**** Records provided

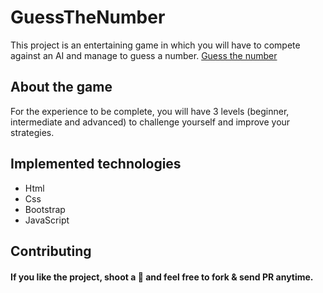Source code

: # GuessTheNumber
This project is an entertaining game in which you will have to compete against an AI and manage to guess a number.
<a href="https://julibarki.github.io/GuessTheNumber/index.html">Guess the number</a>
<h2> About the game </h2>
For the experience to be complete, you will have 3 levels (beginner, intermediate and advanced) to challenge yourself and improve your strategies.
<h2> Implemented technologies </h2>
<ul>
<li>Html</li>
<li>Css</li>
<li>Bootstrap</li>
<li>JavaScript</li>
 </ul>
<h2>Contributing</h2>
<h4>If you like the project, shoot a 🌟 and feel free to fork & send PR anytime.</h4>
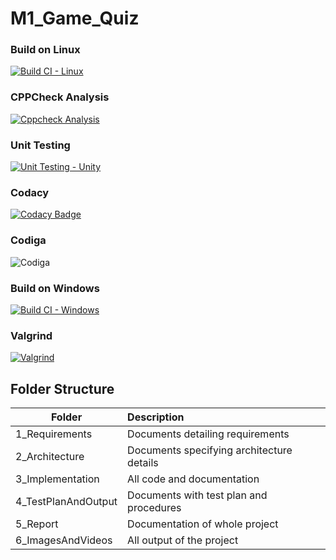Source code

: # M1_Game_Quiz

### Build on Linux
[![Build CI - Linux](https://github.com/Karthikeyan1411/M1_Game_Quiz/actions/workflows/c-cpp.yml/badge.svg)](https://github.com/Karthikeyan1411/M1_Game_Quiz/actions/workflows/c-cpp.yml)
### CPPCheck Analysis
[![Cppcheck Analysis](https://github.com/Karthikeyan1411/M1_Game_Quiz/actions/workflows/cppcheck_analysis.yml/badge.svg)](https://github.com/Karthikeyan1411/M1_Game_Quiz/actions/workflows/cppcheck_analysis.yml)
### Unit Testing
[![Unit Testing - Unity](https://github.com/Karthikeyan1411/M1_Game_Quiz/actions/workflows/unit_testing.yml/badge.svg)](https://github.com/Karthikeyan1411/M1_Game_Quiz/actions/workflows/unit_testing.yml)
### Codacy
[![Codacy Badge](https://app.codacy.com/project/badge/Grade/6d2b1cd988dc48b790e5ec7db79cc4f8)](https://www.codacy.com/gh/Karthikeyan1411/M1_Game_Quiz/dashboard?utm_source=github.com&amp;utm_medium=referral&amp;utm_content=Karthikeyan1411/M1_Game_Quiz&amp;utm_campaign=Badge_Grade)
### Codiga
![Codiga](https://api.codiga.io/project/32299/status/svg)
### Build on Windows
[![Build CI - Windows](https://github.com/Karthikeyan1411/M1_Game_Quiz/actions/workflows/build_on_window.yml/badge.svg)](https://github.com/Karthikeyan1411/M1_Game_Quiz/actions/workflows/build_on_window.yml)
### Valgrind
[![Valgrind](https://github.com/Karthikeyan1411/M1_Game_Quiz/actions/workflows/valgrind_check.yml/badge.svg)](https://github.com/Karthikeyan1411/M1_Game_Quiz/actions/workflows/valgrind_check.yml)

## Folder Structure
| Folder | Description |
| -------|:------------|
| 1_Requirements | Documents detailing requirements |
| 2_Architecture | Documents specifying architecture details |
| 3_Implementation | All code and documentation |
| 4_TestPlanAndOutput | Documents with test plan and procedures |
| 5_Report | Documentation of whole project |
| 6_ImagesAndVideos | All output of the project |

********

■ Exercise instructions: Reproduce the material in its entirety and word for word, without the pictures.

■ Task solution:
Source code

: # GuessTheNumber
This project is an entertaining game in which you will have to compete against an AI and manage to guess a number.
<a href="https://julibarki.github.io/GuessTheNumber/index.html">Guess the number</a>
<h2> About the game </h2>
For the experience to be complete, you will have 3 levels (beginner, intermediate and advanced) to challenge yourself and improve your strategies.
<h2> Implemented technologies </h2>
<ul>
<li>Html</li>
<li>Css</li>
<li>Bootstrap</li>
<li>JavaScript</li>
 </ul>
<h2>Contributing</h2>
<h4>If you like the project, shoot a 🌟 and feel free to fork & send PR anytime.</h4>
Source code

: # M1_Game_Quiz

### Build on Linux
[![Build CI - Linux](https://github.com/Karthikeyan1411/M1_Game_Quiz/actions/workflows/c-cpp.yml/badge.svg)](https://github.com/Karthikeyan1411/M1_Game_Quiz/actions/workflows/c-cpp.yml)
### CPPCheck Analysis
[![Cppcheck Analysis](https://github.com/Karthikeyan1411/M1_Game_Quiz/actions/workflows/cppcheck_analysis.yml/badge.svg)](https://github.com/Karthikeyan1411/M1_Game_Quiz/actions/workflows/cppcheck_analysis.yml)
### Unit Testing
[![Unit Testing - Unity](https://github.com/Karthikeyan1411/M1_Game_Quiz/actions/workflows/unit_testing.yml/badge.svg)](https://github.com/Karthikeyan1411/M1_Game_Quiz/actions/workflows/unit_testing.yml)
### Codacy
[![Codacy Badge](https://app.codacy.com/project/badge/Grade/6d2b1cd988dc48b790e5ec7db79cc4f8)](https://www.codacy.com/gh/Karthikeyan1411/M1_Game_Quiz/dashboard?utm_source=github.com&amp;utm_medium=referral&amp;utm_content=Karthikeyan1411/M1_Game_Quiz&amp;utm_campaign=Badge_Grade)
### Codiga
![Codiga](https://api.codiga.io/project/32299/status/svg)
### Build on Windows
[![Build CI - Windows](https://github.com/Karthikeyan1411/M1_Game_Quiz/actions/workflows/build_on_window.yml/badge.svg)](https://github.com/Karthikeyan1411/M1_Game_Quiz/actions/workflows/build_on_window.yml)
### Valgrind
[![Valgrind](https://github.com/Karthikeyan1411/M1_Game_Quiz/actions/workflows/valgrind_check.yml/badge.svg)](https://github.com/Karthikeyan1411/M1_Game_Quiz/actions/workflows/valgrind_check.yml)

## Folder Structure
| Folder | Description |
| -------|:------------|
| 1_Requirements | Documents detailing requirements |
| 2_Architecture | Documents specifying architecture details |
| 3_Implementation | All code and documentation |
| 4_TestPlanAndOutput | Documents with test plan and procedures |
| 5_Report | Documentation of whole project |
| 6_ImagesAndVideos | All output of the project |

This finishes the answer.